La commission Thélot avait ces ambitions et devait même les actualiser. Il s'agit pour nous, non pas de former dans un même moule tous les jeunes, mais bien d'ouvrir sur une culture commune de base permettant un réel choix d'orientation - l'orientation vers l'enseignement professionnel et technique en fait partie -, qui débouche sur une formation citoyenne et, pourquoi pas, mondiale.

Monsieur le ministre, nous n'avons pas été satisfaits de votre réponse et nous ne voterons pas votre budget. (Applaudissements sur les travées du groupe CRC et du groupe socialiste.)

M. le président. La paroles est à M. André Vallet.

M. André Vallet.
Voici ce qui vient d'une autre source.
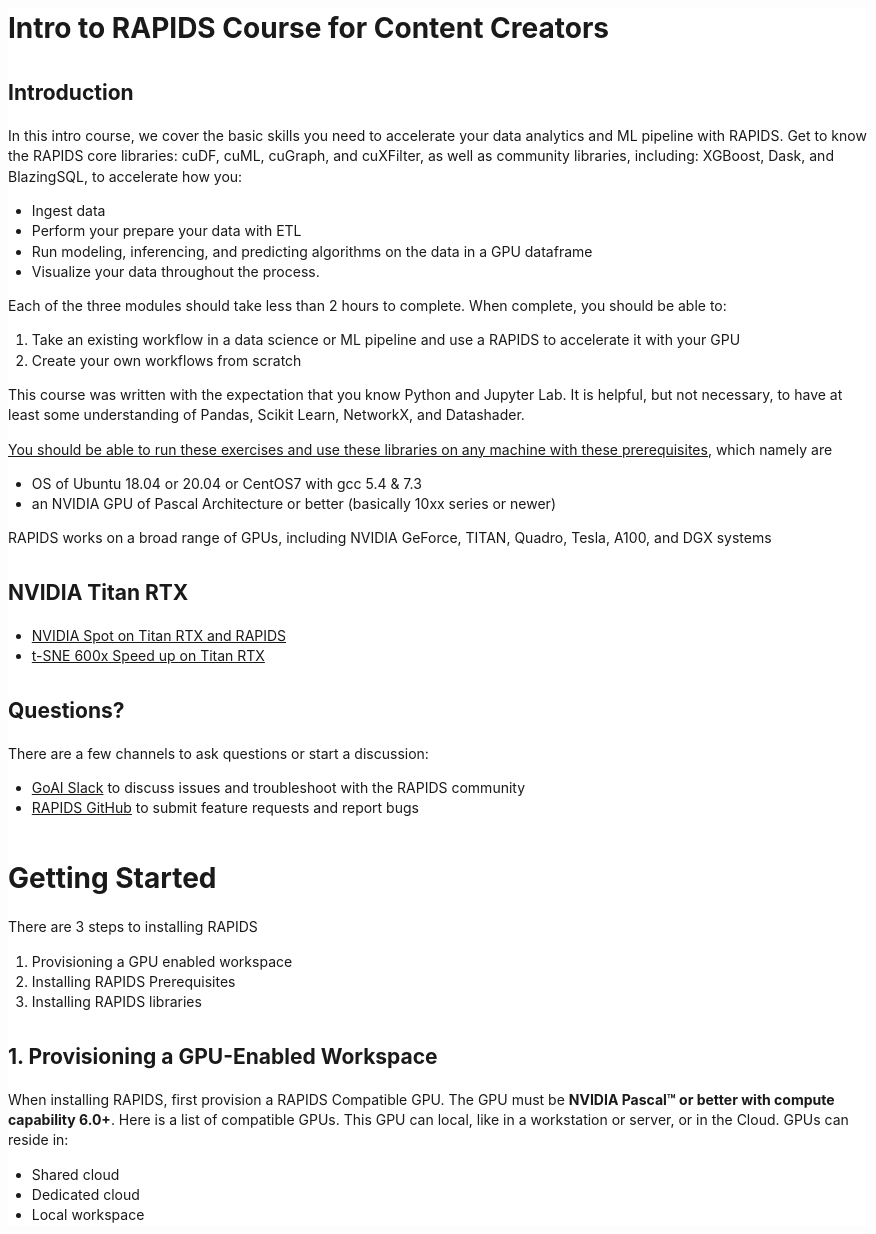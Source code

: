 # **Intro to RAPIDS Course for Content Creators**
## Introduction

In this intro course, we cover the basic skills you need to accelerate your data analytics and ML pipeline with RAPIDS.  Get to know the RAPIDS core libraries: cuDF, cuML, cuGraph, and cuXFilter, as well as community libraries, including: XGBoost, Dask, and BlazingSQL, to accelerate how you: 
- Ingest data
- Perform your prepare your data with ETL
- Run modeling, inferencing, and predicting algorithms on the data in a GPU dataframe
- Visualize your data throughout the process.  

Each of the three modules should take less than 2 hours to complete.  When complete, you should be able to:
1. Take an existing workflow in a data science or ML pipeline and use a RAPIDS to accelerate it with your GPU
1. Create your own workflows from scratch

This course was written with the expectation that you know Python and Jupyter Lab.  It is helpful, but not necessary, to have at least some understanding of Pandas, Scikit Learn, NetworkX, and Datashader. 

[You should be able to run these exercises and use these libraries on any machine with these prerequisites](https://rapids.ai/start.html#PREREQUISITES), which namely are 
- OS of Ubuntu 18.04 or 20.04 or CentOS7 with gcc 5.4 & 7.3
- an NVIDIA GPU of Pascal Architecture or better (basically 10xx series or newer)

RAPIDS works on a broad range of GPUs, including NVIDIA GeForce, TITAN, Quadro, Tesla, A100, and DGX systems
## NVIDIA Titan RTX
- [NVIDIA Spot on Titan RTX and RAPIDS](https://www.youtube.com/watch?v=tsWPeZTLpkU)
- [t-SNE 600x Speed up on Titan RTX](https://www.youtube.com/watch?v=_4OehmMYr44)



## Questions?
There are a few channels to ask questions or start a discussion:
- [GoAI Slack](https://join.slack.com/t/rapids-goai/shared_invite/enQtMjE0Njg5NDQ1MDQxLTJiN2FkNTFkYmQ2YjY1OGI4NTc5Y2NlODQ3ZDdiODEwYmRiNTFhMzNlNTU5ZWJhZjA3NTg4NDZkMThkNTkxMGQ) to discuss issues and troubleshoot with the RAPIDS community
- [RAPIDS GitHub](https://github.com/rapidsai) to submit feature requests and report bugs

# **Getting Started**
There are 3 steps to installing RAPIDS
1. Provisioning a GPU enabled workspace
1. Installing RAPIDS Prerequisites
1. Installing RAPIDS libraries

## 1. Provisioning a GPU-Enabled Workspace
When installing RAPIDS, first provision a RAPIDS Compatible GPU.  The GPU must be **NVIDIA Pascal™ or better with compute capability 6.0+**.  Here is a list of compatible GPUs. This GPU can local, like in a workstation or server, or in the Cloud. GPUs can reside in:
- Shared cloud
- Dedicated cloud
- Local workspace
Monsieur le ministre, je voulais tout d'abord saluer, au nom de la majorité du groupe du RDSE, votre volonté d'interrompre la dégradation du système scolaire de notre pays. (Bravo ! sur certaines travées de l'UMP.)

Vous avez eu la volonté d'ouvrir un débat national sur l'avenir de l'école. Vous ne voulez plus que l'éducation soit un sujet tabou dans notre pays. Vous avez voulu définir une nouvelle ambition pour l'école. Vous avez refusé l'école éclatée, vous refusez le nivellement et l'égalitarisme. Ce sont des objectifs qui sont les nôtres et la majorité de notre groupe votera le budget que vous nous présentez.

Nous apprécions, sans renoncer à l'ambition méritocratique, sans revenir sur l'objectif d'ouvrir l'école au plus grand nombre, que vous ouvriez de nouvelles pistes, que vous conjuguiez la formation de tous avec l'indispensable formation d'une élite, que vous permettiez aux individus de s'élever dans la hiérarchie nécessaire sans pour autant abandonner quiconque aux marges de la réussite.

Fonder ses hiérarchies sur le mérite et le talent, non sur la naissance et la fortune, voilà ce qui a fait la renommée de notre conception républicaine de l'école ; cela doit en rester le principe. L'école ne doit plus être le nivellement par l'égalitarisme ; la préparation à l'entrée dans la vie ne doit pas être synonyme de fermeture des portes de l'espoir.

Je souhaite que le service public d'éducation soit maintenu dans ses grandes lignes actuelles. Je sais - et il faut également le dire - qu'il fonctionne plutôt moins mal en France que dans les autres pays de développement comparable.

Ce n'est pas pour autant, monsieur le ministre, qu'il faut écouter ceux qui demandent toujours plus d'efforts financiers sans jamais reconnaître ni que l'effort de la nation est considérable...

M. Christian Demuynck. Très bien !

M. André Vallet. ... - près de 200 millions d'euros chaque jour - ni les échecs du système, car il en existe.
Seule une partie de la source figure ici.